Si la soirée est musicalement un succès, le mérite en revient peut-être avant tout à Luciano Acocella qui, à la tête d’un Chœur et d’un Orchestre Philharmoniques de Cracovie précis et alertes, propose une direction vive, légère, dynamique, qui épouse les contours de l’intrigue aussi bien dans ses aspects comiques que dans les couleurs plus sombres qui se font jour dans les scènes finales.
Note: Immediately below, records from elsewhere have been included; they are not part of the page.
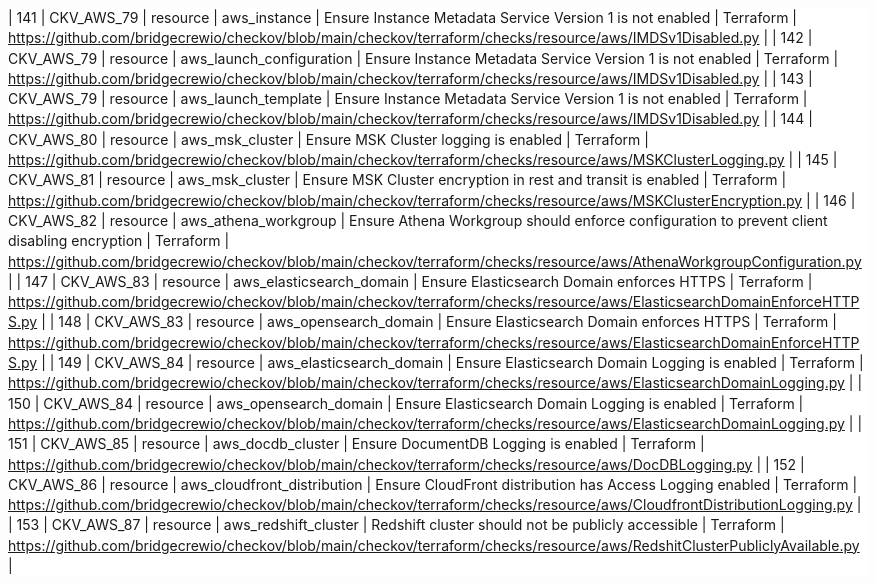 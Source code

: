 |  141 | CKV_AWS_79      | resource | aws_instance                                        | Ensure Instance Metadata Service Version 1 is not enabled                                                                                                                                                | Terraform | https://github.com/bridgecrewio/checkov/blob/main/checkov/terraform/checks/resource/aws/IMDSv1Disabled.py                                          |
|  142 | CKV_AWS_79      | resource | aws_launch_configuration                            | Ensure Instance Metadata Service Version 1 is not enabled                                                                                                                                                | Terraform | https://github.com/bridgecrewio/checkov/blob/main/checkov/terraform/checks/resource/aws/IMDSv1Disabled.py                                          |
|  143 | CKV_AWS_79      | resource | aws_launch_template                                 | Ensure Instance Metadata Service Version 1 is not enabled                                                                                                                                                | Terraform | https://github.com/bridgecrewio/checkov/blob/main/checkov/terraform/checks/resource/aws/IMDSv1Disabled.py                                          |
|  144 | CKV_AWS_80      | resource | aws_msk_cluster                                     | Ensure MSK Cluster logging is enabled                                                                                                                                                                    | Terraform | https://github.com/bridgecrewio/checkov/blob/main/checkov/terraform/checks/resource/aws/MSKClusterLogging.py                                       |
|  145 | CKV_AWS_81      | resource | aws_msk_cluster                                     | Ensure MSK Cluster encryption in rest and transit is enabled                                                                                                                                             | Terraform | https://github.com/bridgecrewio/checkov/blob/main/checkov/terraform/checks/resource/aws/MSKClusterEncryption.py                                    |
|  146 | CKV_AWS_82      | resource | aws_athena_workgroup                                | Ensure Athena Workgroup should enforce configuration to prevent client disabling encryption                                                                                                              | Terraform | https://github.com/bridgecrewio/checkov/blob/main/checkov/terraform/checks/resource/aws/AthenaWorkgroupConfiguration.py                            |
|  147 | CKV_AWS_83      | resource | aws_elasticsearch_domain                            | Ensure Elasticsearch Domain enforces HTTPS                                                                                                                                                               | Terraform | https://github.com/bridgecrewio/checkov/blob/main/checkov/terraform/checks/resource/aws/ElasticsearchDomainEnforceHTTPS.py                         |
|  148 | CKV_AWS_83      | resource | aws_opensearch_domain                               | Ensure Elasticsearch Domain enforces HTTPS                                                                                                                                                               | Terraform | https://github.com/bridgecrewio/checkov/blob/main/checkov/terraform/checks/resource/aws/ElasticsearchDomainEnforceHTTPS.py                         |
|  149 | CKV_AWS_84      | resource | aws_elasticsearch_domain                            | Ensure Elasticsearch Domain Logging is enabled                                                                                                                                                           | Terraform | https://github.com/bridgecrewio/checkov/blob/main/checkov/terraform/checks/resource/aws/ElasticsearchDomainLogging.py                              |
|  150 | CKV_AWS_84      | resource | aws_opensearch_domain                               | Ensure Elasticsearch Domain Logging is enabled                                                                                                                                                           | Terraform | https://github.com/bridgecrewio/checkov/blob/main/checkov/terraform/checks/resource/aws/ElasticsearchDomainLogging.py                              |
|  151 | CKV_AWS_85      | resource | aws_docdb_cluster                                   | Ensure DocumentDB Logging is enabled                                                                                                                                                                     | Terraform | https://github.com/bridgecrewio/checkov/blob/main/checkov/terraform/checks/resource/aws/DocDBLogging.py                                            |
|  152 | CKV_AWS_86      | resource | aws_cloudfront_distribution                         | Ensure CloudFront distribution has Access Logging enabled                                                                                                                                                | Terraform | https://github.com/bridgecrewio/checkov/blob/main/checkov/terraform/checks/resource/aws/CloudfrontDistributionLogging.py                           |
|  153 | CKV_AWS_87      | resource | aws_redshift_cluster                                | Redshift cluster should not be publicly accessible                                                                                                                                                       | Terraform | https://github.com/bridgecrewio/checkov/blob/main/checkov/terraform/checks/resource/aws/RedshitClusterPubliclyAvailable.py                         |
Vocalement, le plateau est un peu inégal, sans que personne démérite pour autant. Shi Zong est un amusant Mustafà ; mais si la ligne de chant paraît un peu plus fermement dessinée que dans son Astarotte d’Armida, la basse chinoise doit encore travailler sa prononciation de l’italien afin de rendre ses interventions plus idiomatiques. La voix d’Aaron Godfrey-Mayes est, quant à elle, bien projetée et le chant du jeune ténor britannique caractérise efficacement le personnage d’Ali. Dommage que de temps en temps la ligne de chant se déchire quelque peu, dans l’aigu forte notamment, produisant des effets expressifs peu compatibles avec l’esthétique belcantiste… Petits défauts qu’il devrait être possible de corriger aisément ! Après la bonne impression produite par César Arrieta en Ubaldo dans Armida, nous étions heureux de retrouver le jeune ténor vénézuélien dans le rôle plus conséquent de Selimo. Le timbre est toujours aussi joli et la ligne de chant soignée ; mais les vocalises sont encore un peu précautionneuses et le registre aigu doit gagner en fermeté et en assurance. Emmanuel Franco est un excellent Calife, au chant incisif (peut-être plus à l’aise, pour l’instant du moins, dans la virtuosité que dans le cantabile, qui peut encore gagner en suavité) et au jeu scénique plein d’assurance. Ce chanteur mexicain semble déjà prêt pour les premiers emplois de barytons rossiniens bouffes (Don Magnifico n’est pas très loin dans l’air d’entrée du Calife)… ou sérieux ! Enfin, Sara Blanch triomphe. Très remarquée récemment, notamment en Zerbinette d’Ariane à Naxos à Florence et, il y a presque un an, dans une éblouissante Fille du Régiment à Bergame, la jeune chanteuse espagnole est aujourd’hui devenue l’une sopranos coloratures les plus recherchées du moment. Le timbre, qui conserve une grande beauté sur toute la tessiture (tout juste entend-on parfois quelques notes, dans le médium, se réfugiant dans les joues…) présente une rondeur et une densité rares chez les sopranos légers. La virtuosité n’est jamais prise en défaut (éblouissante scène finale, qui rappelle un peu – y compris pour sa difficulté – celle de Matilde di Shabran), et l’expressivité est constante, faisant de cette remarquable prestation autre chose qu’une simple leçon de chant mécanique et bien huilée. Espérons que les futurs engagements de Sara Blanch la conduisent souvent sur les scènes françaises. Et bienheureux les Niçois qui pourront déjà l’applaudir en novembre prochain en Sonnambula !
Adina : Sara Blanch
Califo : Emmanuel Franco
Selimo : César Arrieta
Mustafà : Shi Zong
Ali : Aaron Godfrey Mayes
Philharmonischer Chor Krakau, Philharmonisches Orchester Krakau, dir. Luciano Acocella
Mise en scène : Jochen Schönleber
Costumes : Cennet Aydogan
Adina
Farsa semiseria de Gioachino Rossini, livret du marquis Gherardo Bevilacqua-Aldobrandini, créée le 22 juin 1826 au Teatro Nacional de São Carlos, à Lisbonne.
Représentation du dimanche 17 juillet 2022, Festival Rossini de Bad Wildbad.